Grumpy has to admit to still being a Fellow of the Institute of Directors, so he was slightly irritated to see this organisation falling into the propagandists trap of obfuscation and distortion (probably at the behest of political connections) to join Brexit Project Fear.
This was ably assisted by that home of journalists with an agenda, aka the Guardian newspaper. Its writers seem to have only a kindergarten grasp of statistics, and use that ignorance to distort and conflate data to promote their agenda.

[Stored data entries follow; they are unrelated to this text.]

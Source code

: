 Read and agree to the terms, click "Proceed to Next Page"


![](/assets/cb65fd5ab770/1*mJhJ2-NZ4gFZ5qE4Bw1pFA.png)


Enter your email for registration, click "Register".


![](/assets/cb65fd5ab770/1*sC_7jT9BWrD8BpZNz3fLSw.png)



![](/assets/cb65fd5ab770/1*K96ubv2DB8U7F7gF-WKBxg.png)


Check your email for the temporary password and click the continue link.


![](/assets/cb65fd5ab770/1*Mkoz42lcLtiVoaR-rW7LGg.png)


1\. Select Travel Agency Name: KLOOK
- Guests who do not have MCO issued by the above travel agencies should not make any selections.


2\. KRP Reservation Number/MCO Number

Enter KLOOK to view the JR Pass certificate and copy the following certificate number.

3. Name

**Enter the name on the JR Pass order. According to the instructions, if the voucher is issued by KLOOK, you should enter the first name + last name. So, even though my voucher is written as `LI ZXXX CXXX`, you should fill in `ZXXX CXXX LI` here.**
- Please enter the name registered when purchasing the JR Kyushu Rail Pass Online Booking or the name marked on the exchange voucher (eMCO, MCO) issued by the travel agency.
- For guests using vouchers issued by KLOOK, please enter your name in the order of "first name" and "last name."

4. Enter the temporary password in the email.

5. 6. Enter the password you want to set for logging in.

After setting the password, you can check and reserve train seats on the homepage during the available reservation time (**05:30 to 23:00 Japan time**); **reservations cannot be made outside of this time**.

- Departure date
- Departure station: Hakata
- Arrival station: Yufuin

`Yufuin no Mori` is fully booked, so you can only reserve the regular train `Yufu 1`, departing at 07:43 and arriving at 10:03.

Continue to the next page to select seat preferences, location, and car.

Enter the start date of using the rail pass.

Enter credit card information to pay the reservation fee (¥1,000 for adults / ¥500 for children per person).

The headline in this case is a report that the IoD had announced that “one in three UK firms plan for a no deal Brexit relocation”.

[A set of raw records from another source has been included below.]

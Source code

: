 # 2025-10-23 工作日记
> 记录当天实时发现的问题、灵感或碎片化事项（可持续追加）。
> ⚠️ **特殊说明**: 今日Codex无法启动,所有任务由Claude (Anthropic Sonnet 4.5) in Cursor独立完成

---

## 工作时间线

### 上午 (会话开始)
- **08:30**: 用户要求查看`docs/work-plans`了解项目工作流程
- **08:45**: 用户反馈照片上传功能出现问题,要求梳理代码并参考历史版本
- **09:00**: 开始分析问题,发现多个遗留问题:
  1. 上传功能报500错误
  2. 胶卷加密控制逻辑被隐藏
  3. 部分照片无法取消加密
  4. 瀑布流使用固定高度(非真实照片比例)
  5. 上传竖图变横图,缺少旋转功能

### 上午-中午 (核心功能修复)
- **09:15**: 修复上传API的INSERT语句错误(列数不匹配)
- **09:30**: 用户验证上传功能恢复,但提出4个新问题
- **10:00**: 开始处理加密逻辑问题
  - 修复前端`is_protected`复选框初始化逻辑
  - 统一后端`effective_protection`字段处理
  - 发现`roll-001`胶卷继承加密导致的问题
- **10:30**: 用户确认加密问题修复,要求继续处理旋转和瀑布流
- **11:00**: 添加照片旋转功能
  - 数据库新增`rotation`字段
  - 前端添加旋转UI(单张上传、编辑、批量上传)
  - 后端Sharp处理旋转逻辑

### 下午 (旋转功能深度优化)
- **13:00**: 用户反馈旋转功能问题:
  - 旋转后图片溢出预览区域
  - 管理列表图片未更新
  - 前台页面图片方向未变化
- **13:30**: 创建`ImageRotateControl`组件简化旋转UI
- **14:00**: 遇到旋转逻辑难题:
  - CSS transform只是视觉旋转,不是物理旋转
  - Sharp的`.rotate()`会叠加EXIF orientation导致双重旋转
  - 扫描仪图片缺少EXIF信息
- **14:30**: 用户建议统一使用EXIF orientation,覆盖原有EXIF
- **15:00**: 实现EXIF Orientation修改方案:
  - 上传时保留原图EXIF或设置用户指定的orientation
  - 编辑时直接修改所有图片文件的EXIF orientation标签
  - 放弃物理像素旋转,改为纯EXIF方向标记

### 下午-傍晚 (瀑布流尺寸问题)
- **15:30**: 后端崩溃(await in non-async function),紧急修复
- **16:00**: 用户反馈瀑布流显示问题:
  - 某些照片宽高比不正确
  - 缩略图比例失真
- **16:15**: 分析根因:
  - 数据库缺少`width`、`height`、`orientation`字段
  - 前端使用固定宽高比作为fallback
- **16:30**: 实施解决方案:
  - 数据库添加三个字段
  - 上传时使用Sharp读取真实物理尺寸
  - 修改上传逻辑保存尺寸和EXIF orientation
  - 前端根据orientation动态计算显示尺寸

A House of Commons briefing paper (06152) was (conveniently) published in December 2018 and gives a detailed breakdown of corporate UK. It reveals that there were 5.7 million business in the UK in 2018. Taking the IoD headlines, that implies that some 1.8 million businesses plan to up-sticks and relocate to an EU country in the case of no deal. Further, the Iod release also states that 1 in 10 businesses, or 570,000, had already set up operations overseas.
This is simply not credible, and the IoD must know it.

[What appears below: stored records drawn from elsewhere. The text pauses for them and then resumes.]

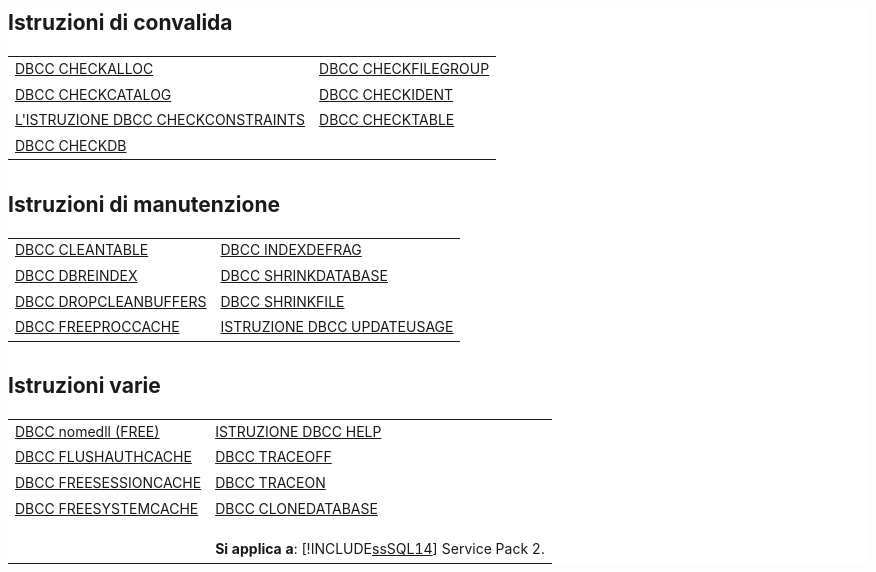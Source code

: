 ## <a name="validation-statements"></a>Istruzioni di convalida   
  
|||  
|-|-|  
|[DBCC CHECKALLOC](../../t-sql/database-console-commands/dbcc-checkalloc-transact-sql.md)|[DBCC CHECKFILEGROUP](../../t-sql/database-console-commands/dbcc-checkfilegroup-transact-sql.md)|  
|[DBCC CHECKCATALOG](../../t-sql/database-console-commands/dbcc-checkcatalog-transact-sql.md)|[DBCC CHECKIDENT](../../t-sql/database-console-commands/dbcc-checkident-transact-sql.md)|  
|[L'ISTRUZIONE DBCC CHECKCONSTRAINTS](../../t-sql/database-console-commands/dbcc-checkconstraints-transact-sql.md)|[DBCC CHECKTABLE](../../t-sql/database-console-commands/dbcc-checktable-transact-sql.md)|  
|[DBCC CHECKDB](../../t-sql/database-console-commands/dbcc-checkdb-transact-sql.md)||  
  
## <a name="maintenance-statements"></a>Istruzioni di manutenzione   
  
|||  
|-|-|  
|[DBCC CLEANTABLE](../../t-sql/database-console-commands/dbcc-cleantable-transact-sql.md)|[DBCC INDEXDEFRAG](../../t-sql/database-console-commands/dbcc-indexdefrag-transact-sql.md)|  
|[DBCC DBREINDEX](../../t-sql/database-console-commands/dbcc-dbreindex-transact-sql.md)|[DBCC SHRINKDATABASE](../../t-sql/database-console-commands/dbcc-shrinkdatabase-transact-sql.md)|  
|[DBCC DROPCLEANBUFFERS](../../t-sql/database-console-commands/dbcc-dropcleanbuffers-transact-sql.md)|[DBCC SHRINKFILE](../../t-sql/database-console-commands/dbcc-shrinkfile-transact-sql.md)|  
|[DBCC FREEPROCCACHE](../../t-sql/database-console-commands/dbcc-freeproccache-transact-sql.md)|[ISTRUZIONE DBCC UPDATEUSAGE](../../t-sql/database-console-commands/dbcc-updateusage-transact-sql.md)|  
  
## <a name="miscellaneous-statements"></a>Istruzioni varie  
  
|||  
|-|-|  
|[DBCC nomedll (FREE)](../../t-sql/database-console-commands/dbcc-dllname-free-transact-sql.md)|[ISTRUZIONE DBCC HELP](../../t-sql/database-console-commands/dbcc-help-transact-sql.md)|  
|[DBCC FLUSHAUTHCACHE](../../t-sql/database-console-commands/dbcc-flushauthcache-transact-sql.md)|[DBCC TRACEOFF](../../t-sql/database-console-commands/dbcc-traceoff-transact-sql.md)|  
|[DBCC FREESESSIONCACHE](../../t-sql/database-console-commands/dbcc-freesessioncache-transact-sql.md)|[DBCC TRACEON](../../t-sql/database-console-commands/dbcc-traceon-transact-sql.md)|  
|[DBCC FREESYSTEMCACHE](../../t-sql/database-console-commands/dbcc-freesystemcache-transact-sql.md)|[DBCC CLONEDATABASE](https://support.microsoft.com/en-us/kb/3177838) <br /><br /> **Si applica a**: [!INCLUDE[ssSQL14](../../includes/sssql14-md.md)] Service Pack 2.|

However, let’s be forgiving, and exclude ‘micro-businesses’ with 9 or less employees. The figures still imply that 85,000 businesses had moved, or plan to move, part of their business to the EU, and that 25,000 had already done so, driven solely by the threat of no deal.
Grumpy has written before of Project Fear pronouncements which arguably suffer from lack of conditionality, sample selection bias, and unsupportable extrapolations from small samples, and these numbers strongly suggest that the IoD are guilty here. In fact they sampled a mere 4% of their own members for the base numbers, and presumably extrapolated the responses. [For the benefit of the analysts at the IoD 100 – 4 = 96, so 96% of their members had no input]
The press release read that “one in three British businesses are planning”. No, they are not. They may be planning, but to present as a statement of fact that they all are actually doing so is sheer sophistry, as well as being the sort of appalling journalism so common from the Guardian. (Grumpy has written several times about their writers presentation of assumption as fact.).
Further it’s extremely unlikely that the 30,000 IoD member firms are a properly representative sample of UK businesses as a whole, and yet the IoD PR people generate wording the veracity of which is not only highly suspect, it is knowingly so. The headlines should have been properly qualified as as ” a survey of less than one half of one percent of UK SME’s ..”, and even that would be hugely generous because of selection bias.
The fact is that a great many people read the headlines without any thoughtful analysis,and rely on the reputation of the source to ascribe levels of credibility to them. Worse, such headlines often get picked up by MPs and used to advance an agenda, such as the idiotic speech by MP Danielle Rowley on ‘Period Poverty’, about which Grumpy recent write.
Grumpy expected something more balanced from the IoD as an industry body.